— To do —
Repeat exactly the lines below that lie between the line with "I've included <em>[Problem" and the line with "- Use this repo as a way to practice input", counting both of those lines as part of the answer.

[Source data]

^^^^^^^^^^^^^^^^

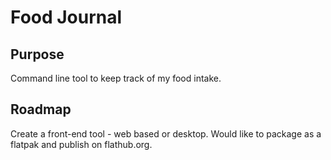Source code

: # Food Journal

## Purpose
Command line tool to keep track of my food intake.

## Roadmap
Create a front-end tool - web based or desktop.
Would like to package as a flatpak and publish on flathub.org.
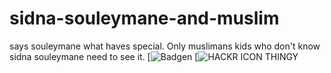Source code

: # sidna-souleymane-and-muslim
says souleymane what haves special. Only muslimans kids who don't know sidna souleymane need to see it.
[![Badgen](https://badgen.net/badge/icon/linux%20ubuntu?icon=atom&label)
[![HACKR ICON THINGY](https://badgen.net/badge/icon/sidnaRUBY?icon=ruby&label)
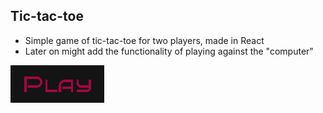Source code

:## Tic-tac-toe

- Simple game of tic-tac-toe for two players, made in React
- Later on might add the functionality of playing against the "computer"

[<img src="https://github.com/matiss-norenbergs/tic-tac-toe/blob/main/public/playButton.png" alt="playBtn" align="center" />](https://matiss-norenbergs.github.io/tic-tac-toe/)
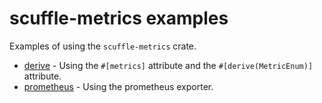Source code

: # scuffle-metrics examples

Examples of using the `scuffle-metrics` crate.

- [derive](./src/derive.rs) - Using the `#[metrics]` attribute and the `#[derive(MetricEnum)]` attribute.
- [prometheus](./src/prometheus.rs) - Using the prometheus exporter.
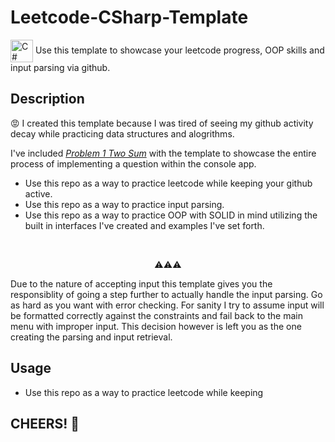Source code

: # Leetcode-CSharp-Template
<a href="https://docs.microsoft.com/en-us/dotnet/csharp/" target="_blank" rel="noreferrer"><img align="center" src="https://raw.githubusercontent.com/danielcranney/readme-generator/main/public/icons/skills/csharp-colored.svg" width="36" height="36" alt="C#" /></a>
Use this template to showcase your leetcode progress, OOP skills and input parsing via github.

**Description**
------------------
😡 I created this template because I was tired of seeing my github activity decay while practicing data structures and alogrithms.

I've included <em>[Problem 1 Two Sum](https://leetcode.com/problems/two-sum/)</em> with the template to showcase the entire process of implementing a question within the console app.

- Use this repo as a way to practice leetcode while keeping your github active.
- Use this repo as a way to practice input parsing.
- Use this repo as a way to practice OOP with SOLID in mind utilizing the built in interfaces I've created and examples I've set forth.

</br><p align = "center"> ⚠️⚠️⚠️ </p>
Due to the nature of accepting input this template gives you the responsiblity of going a step further to actually handle the input parsing.
Go as hard as you want with error checking. For sanity I try to assume input will be formatted correctly against the constraints and fail back to the main menu with improper input. This decision however is left you as the one creating the parsing and input retrieval.

**Usage**
-----------
- Use this repo as a way to practice leetcode while keeping

<strong>CHEERS! 🍻</strong>
-------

^^^^^^^^^^^^^^^^

— Solution below —
I've included <em>[Problem 1 Two Sum](https://leetcode.com/problems/two-sum/)</em> with the template to showcase the entire process of implementing a question within the console app.

- Use this repo as a way to practice leetcode while keeping your github active.
- Use this repo as a way to practice input parsing.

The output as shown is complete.